Stringer zingers: Comptroller criticizes mayor, but supports Coney land-grab
Community News Group / Max Jaeger

Mayor DeBlasio must re-tool his plan to force developers to create affordable housing, because the scheme won’t help low-income residents who need it most, says the city’s top accountant.

The citywide proposal is too broad, said Comptroller Scott Stringer, and officials should instead tailor it to specific neighborhoods.

“One-size-fits-all doesn’t work for all New York City,” said Stringer, who hit out at the mayor’s plan last week. “We must find ways to ensure community-based development is the way we move forward together.”

DeBlasio’s so-called Mandatory Inclusionary Housing proposal would require developers seeking to rezone land to set aside a certain percentage of the units they build there at below-market-rate rent.

Developers would have the option of dedicating one-quarter of new developments to households making around $46,620 a year — for a family of three — or 30 percent of units for households earning around $62,160.

This is the same whether they are building in Canarsie or Chelsea.

The city categorizes households earning such wages as “low-income,” because they are lower than what the richest half of households earn.

But the way those figures are determined is inherently flawed, Stringer said.

The income thresholds are based on the so-called “area median income” — the median wages of the five boroughs and high-earning suburban Putnam, Westchester, and Rockland counties. As a result, households can be making less than half of the median — currently $77,700 a year — and yet still way more than those who are really struggling in some Brooklyn neighborhoods.

Bushwick and parts of Williamsburg, for example, boast median incomes of just $36,000 and $40,000, census data shows. Assigning housing for households earning $62,160 puts it out of reach of those who currently live in Bushwick and are most at risk of having to leave due to rising rents, residents told this paper last month.

In Coney Island and Seagate, an area poised for development, the median is a scant $23,324 — just 30 percent of the seven-county median.

The city contends that it has other ways of creating housing for the lowest earners.

In East New York — which the city plans on rezoning and using as a testing ground for mandatory inclusionary housing — it is offering construction subsidies for developers who create buildings with only below-market-rate rents for three-person households earning between $23,350 and $38,850, a financial report shows. The city could use such subsidies in other areas in the future, a mayoral spokesman said.

But even the more fleshed-out East New York proposal relies too heavily on assumptions about how developers — who are ultimately out to make a profit — will behave, a Stinger spokesman said.

“This rezoning proposal provides no sites, no developers, and no details,” Stringer spokesman Eric Sumberg said. “The difference between a plan and a goal is that plans have details, whereas goals are merely aspirational.”

The mandatory inclusionary housing proposal is currently making its way through public review. Community boards have weighed in — 10 voted against the measure, six supported it, and one board abstained.

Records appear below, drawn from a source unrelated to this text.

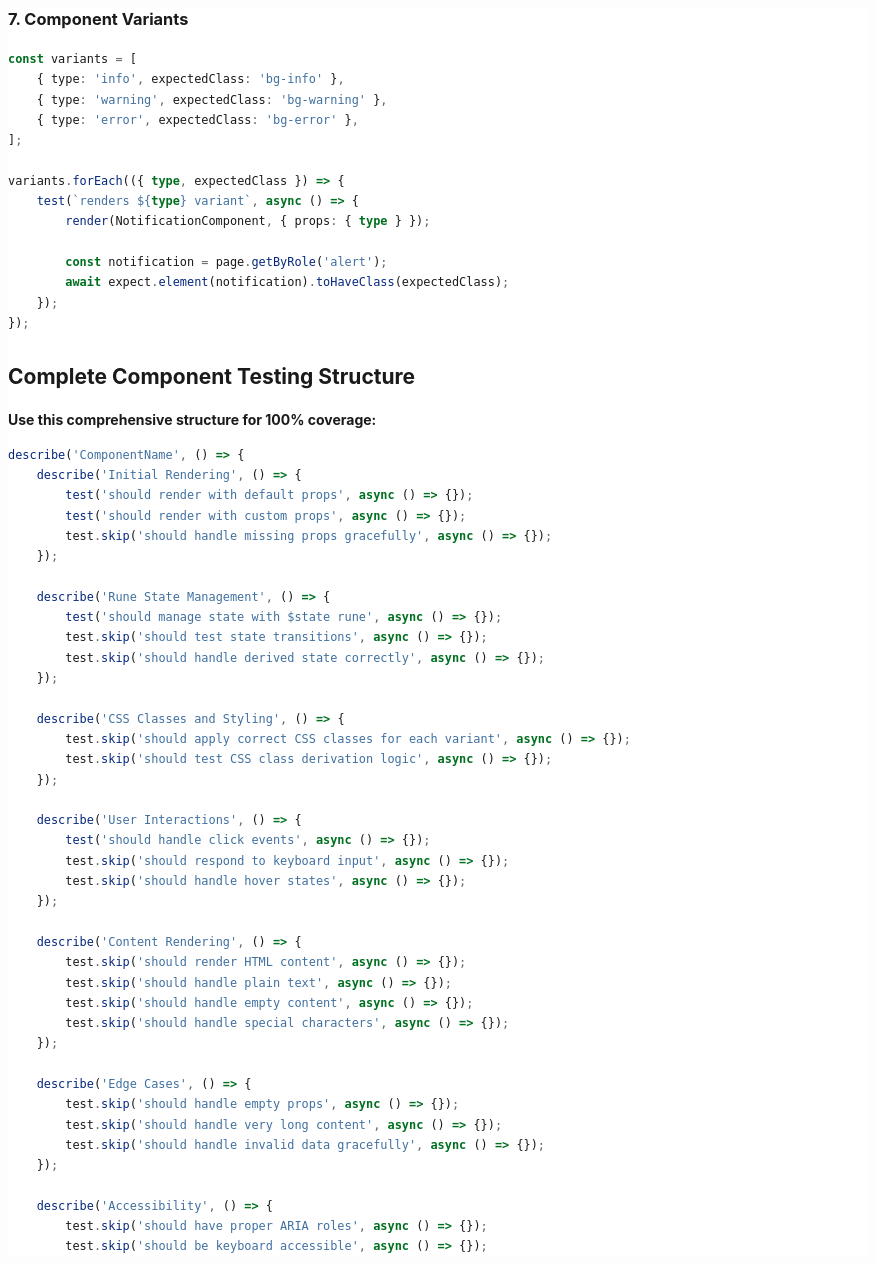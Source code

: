 
### **7. Component Variants**

```typescript
const variants = [
	{ type: 'info', expectedClass: 'bg-info' },
	{ type: 'warning', expectedClass: 'bg-warning' },
	{ type: 'error', expectedClass: 'bg-error' },
];

variants.forEach(({ type, expectedClass }) => {
	test(`renders ${type} variant`, async () => {
		render(NotificationComponent, { props: { type } });

		const notification = page.getByRole('alert');
		await expect.element(notification).toHaveClass(expectedClass);
	});
});
```

## **Complete Component Testing Structure**

**Use this comprehensive structure for 100% coverage:**

```typescript
describe('ComponentName', () => {
	describe('Initial Rendering', () => {
		test('should render with default props', async () => {});
		test('should render with custom props', async () => {});
		test.skip('should handle missing props gracefully', async () => {});
	});

	describe('Rune State Management', () => {
		test('should manage state with $state rune', async () => {});
		test.skip('should test state transitions', async () => {});
		test.skip('should handle derived state correctly', async () => {});
	});

	describe('CSS Classes and Styling', () => {
		test.skip('should apply correct CSS classes for each variant', async () => {});
		test.skip('should test CSS class derivation logic', async () => {});
	});

	describe('User Interactions', () => {
		test('should handle click events', async () => {});
		test.skip('should respond to keyboard input', async () => {});
		test.skip('should handle hover states', async () => {});
	});

	describe('Content Rendering', () => {
		test.skip('should render HTML content', async () => {});
		test.skip('should handle plain text', async () => {});
		test.skip('should handle empty content', async () => {});
		test.skip('should handle special characters', async () => {});
	});

	describe('Edge Cases', () => {
		test.skip('should handle empty props', async () => {});
		test.skip('should handle very long content', async () => {});
		test.skip('should handle invalid data gracefully', async () => {});
	});

	describe('Accessibility', () => {
		test.skip('should have proper ARIA roles', async () => {});
		test.skip('should be keyboard accessible', async () => {});
```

The borough board — composed of Borough President Adams, representatives from the 18 community boards, and council members — also voted against the proposal 20–1 with two abstentions. The City Planning Commission is now reviewing the plans before passing them on to Council for a vote some time in early 2016.



All for none: Many Brooklynites won’t be eligible for new, “affordable” apartments now being proposed by Mayor DeBlasio. This map shows that many living in the borough’s poorest neighborhoods make less than 60 percent of the so-called “area median income” — putting them out of the running for the discounted living spaces, according to Comptroller Scott Stringer.